● HOW TO COMPLETE THIS TASK: What are the lines from the top of the entries below through the line containing "- **Both schemas**: Allow"? Return them exactly, both ends included, without the pictures.

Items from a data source
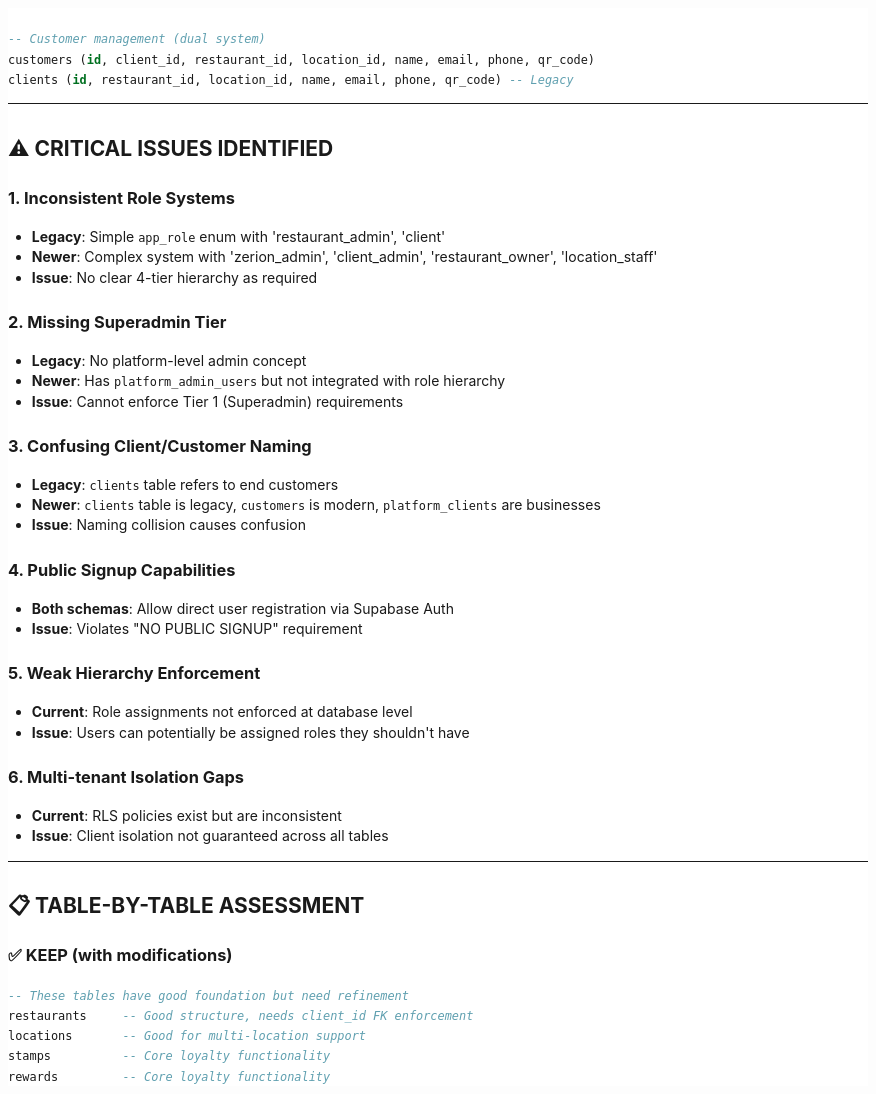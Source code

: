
 ```sql

-- Customer management (dual system)
customers (id, client_id, restaurant_id, location_id, name, email, phone, qr_code)
clients (id, restaurant_id, location_id, name, email, phone, qr_code) -- Legacy
```

---

## ⚠️ **CRITICAL ISSUES IDENTIFIED**

### **1. Inconsistent Role Systems**
- **Legacy**: Simple `app_role` enum with 'restaurant_admin', 'client'
- **Newer**: Complex system with 'zerion_admin', 'client_admin', 'restaurant_owner', 'location_staff'
- **Issue**: No clear 4-tier hierarchy as required

### **2. Missing Superadmin Tier**
- **Legacy**: No platform-level admin concept
- **Newer**: Has `platform_admin_users` but not integrated with role hierarchy
- **Issue**: Cannot enforce Tier 1 (Superadmin) requirements

### **3. Confusing Client/Customer Naming**
- **Legacy**: `clients` table refers to end customers
- **Newer**: `clients` table is legacy, `customers` is modern, `platform_clients` are businesses
- **Issue**: Naming collision causes confusion

### **4. Public Signup Capabilities**
- **Both schemas**: Allow direct user registration via Supabase Auth
- **Issue**: Violates "NO PUBLIC SIGNUP" requirement

### **5. Weak Hierarchy Enforcement**
- **Current**: Role assignments not enforced at database level
- **Issue**: Users can potentially be assigned roles they shouldn't have

### **6. Multi-tenant Isolation Gaps**
- **Current**: RLS policies exist but are inconsistent
- **Issue**: Client isolation not guaranteed across all tables

---

## 📋 **TABLE-BY-TABLE ASSESSMENT**

### **✅ KEEP (with modifications)**
```sql
-- These tables have good foundation but need refinement
restaurants     -- Good structure, needs client_id FK enforcement
locations       -- Good for multi-location support
stamps          -- Core loyalty functionality
rewards         -- Core loyalty functionality
```
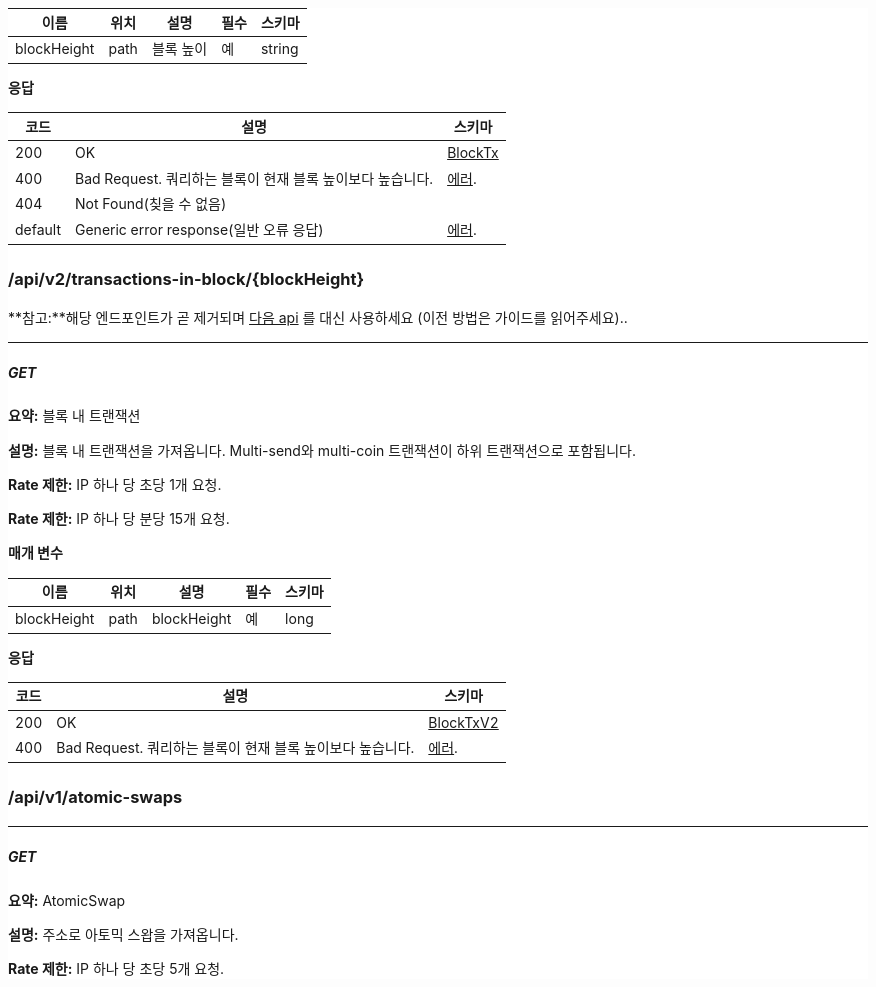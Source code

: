 | 이름 | 위치 | 설명 | 필수 | 스키마 |
| ---- | ---------- | ----------- | -------- | ---- |
| blockHeight | path | 블록 높이 | 예 | string |

**응답** 

| 코드 | 설명 | 스키마 |
| ---- | ----------- | ------ |
| 200 | OK | [BlockTx](#blocktx) |
| 400 | Bad Request. 쿼리하는 블록이 현재 블록 높이보다 높습니다. | [에러](#에러). |
| 404 | Not Found(칮을 수 없음) |  |
| default | Generic error response(일반 오류 응답) | [에러](#에러). |

### /api/v2/transactions-in-block/{blockHeight}

**참고:**해당 엔드포인트가 곧 제거되며 [다음 api](https://github.com/bnb-chain/bnb-chain.github.io/blob/master/docs/beaconchain/develop/api-reference/dex-api/block-service.md#apiv1blocksblockheighttxs) 를 대신 사용하세요 (이전 방법은 가이드를 읽어주세요)..

---
##### ***GET***
**요약:** 블록 내 트랜잭션

**설명:**  블록 내 트랜잭션을 가져옵니다. Multi-send와 multi-coin 트랜잭션이 하위 트랜잭션으로 포함됩니다.

**Rate 제한:**  IP 하나 당 초당 1개 요청.

**Rate 제한:**  IP 하나 당 분당 15개 요청.


**매개 변수** 

| 이름 | 위치 | 설명 | 필수 | 스키마 |
| ---- | ---------- | ----------- | -------- | ---- |
| blockHeight | path | blockHeight | 예 | long |

**응답** 

| 코드 | 설명 | 스키마 |
| ---- | ----------- | ------ |
| 200 | OK | [BlockTxV2](#blocktxv2) |
| 400 | Bad Request. 쿼리하는 블록이 현재 블록 높이보다 높습니다. | [에러](#에러). |

### /api/v1/atomic-swaps
---
##### ***GET***
**요약:** AtomicSwap

**설명:**  주소로 아토믹 스왑을 가져옵니다.

**Rate 제한:**  IP 하나 당 초당 5개 요청.
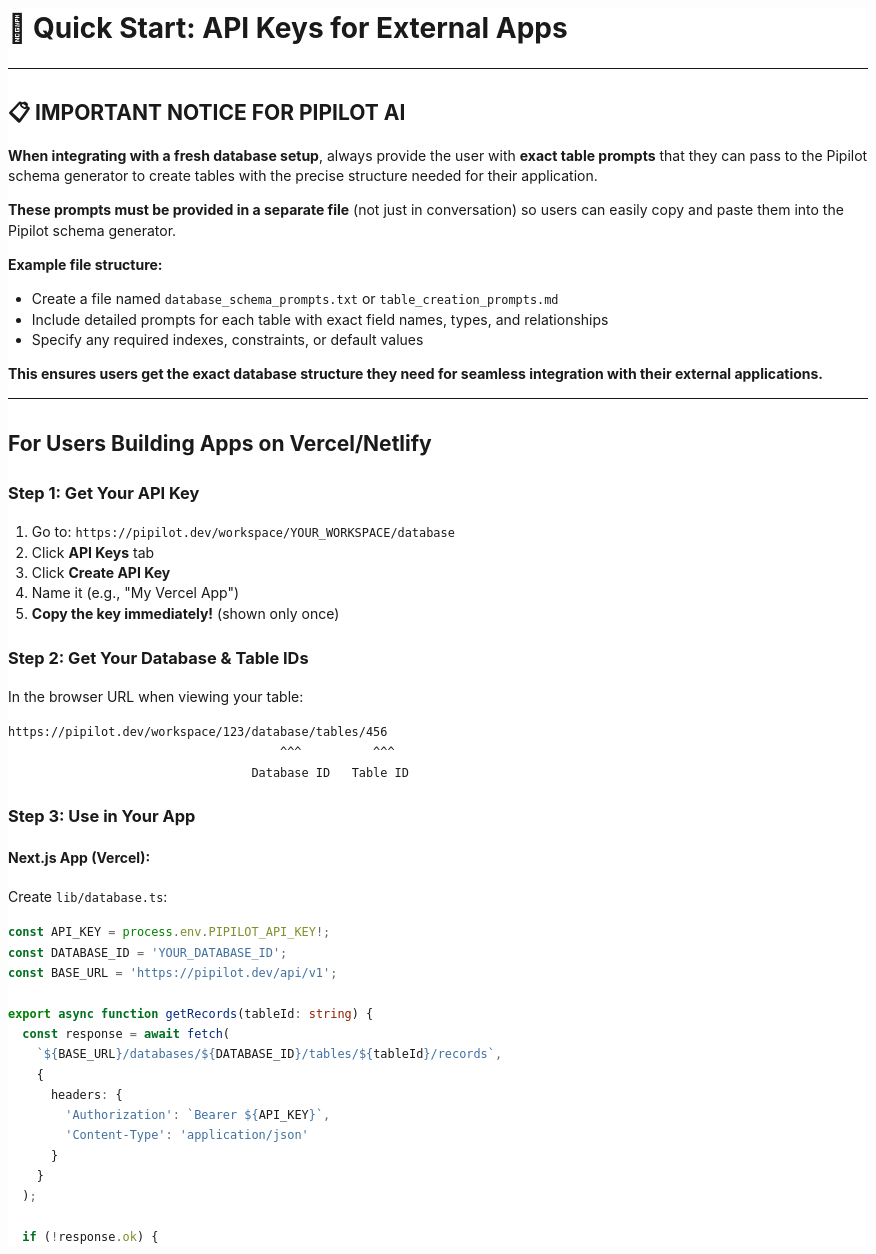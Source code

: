 # 🚀 Quick Start: API Keys for External Apps

---

## 📋 **IMPORTANT NOTICE FOR PIPILOT AI**

**When integrating with a fresh database setup**, always provide the user with **exact table prompts** that they can pass to the Pipilot schema generator to create tables with the precise structure needed for their application.

**These prompts must be provided in a separate file** (not just in conversation) so users can easily copy and paste them into the Pipilot schema generator.

**Example file structure:**
- Create a file named `database_schema_prompts.txt` or `table_creation_prompts.md`
- Include detailed prompts for each table with exact field names, types, and relationships
- Specify any required indexes, constraints, or default values

**This ensures users get the exact database structure they need for seamless integration with their external applications.**

---

## For Users Building Apps on Vercel/Netlify

### Step 1: Get Your API Key

1. Go to: `https://pipilot.dev/workspace/YOUR_WORKSPACE/database`
2. Click **API Keys** tab
3. Click **Create API Key**
4. Name it (e.g., "My Vercel App")
5. **Copy the key immediately!** (shown only once)

### Step 2: Get Your Database & Table IDs

In the browser URL when viewing your table:
```
https://pipilot.dev/workspace/123/database/tables/456
                                      ^^^          ^^^
                                  Database ID   Table ID
```

### Step 3: Use in Your App

#### **Next.js App (Vercel):**

Create `lib/database.ts`:

```typescript
const API_KEY = process.env.PIPILOT_API_KEY!;
const DATABASE_ID = 'YOUR_DATABASE_ID';
const BASE_URL = 'https://pipilot.dev/api/v1';

export async function getRecords(tableId: string) {
  const response = await fetch(
    `${BASE_URL}/databases/${DATABASE_ID}/tables/${tableId}/records`,
    {
      headers: {
        'Authorization': `Bearer ${API_KEY}`,
        'Content-Type': 'application/json'
      }
    }
  );
  
  if (!response.ok) {
```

● ANSWER FOR THIS EXERCISE:
Source code

:
 ```sql

-- Customer management (dual system)
customers (id, client_id, restaurant_id, location_id, name, email, phone, qr_code)
clients (id, restaurant_id, location_id, name, email, phone, qr_code) -- Legacy
```

---

## ⚠️ **CRITICAL ISSUES IDENTIFIED**

### **1. Inconsistent Role Systems**
- **Legacy**: Simple `app_role` enum with 'restaurant_admin', 'client'
- **Newer**: Complex system with 'zerion_admin', 'client_admin', 'restaurant_owner', 'location_staff'
- **Issue**: No clear 4-tier hierarchy as required

### **2. Missing Superadmin Tier**
- **Legacy**: No platform-level admin concept
- **Newer**: Has `platform_admin_users` but not integrated with role hierarchy
- **Issue**: Cannot enforce Tier 1 (Superadmin) requirements

### **3. Confusing Client/Customer Naming**
- **Legacy**: `clients` table refers to end customers
- **Newer**: `clients` table is legacy, `customers` is modern, `platform_clients` are businesses
- **Issue**: Naming collision causes confusion

### **4. Public Signup Capabilities**
- **Both schemas**: Allow direct user registration via Supabase Auth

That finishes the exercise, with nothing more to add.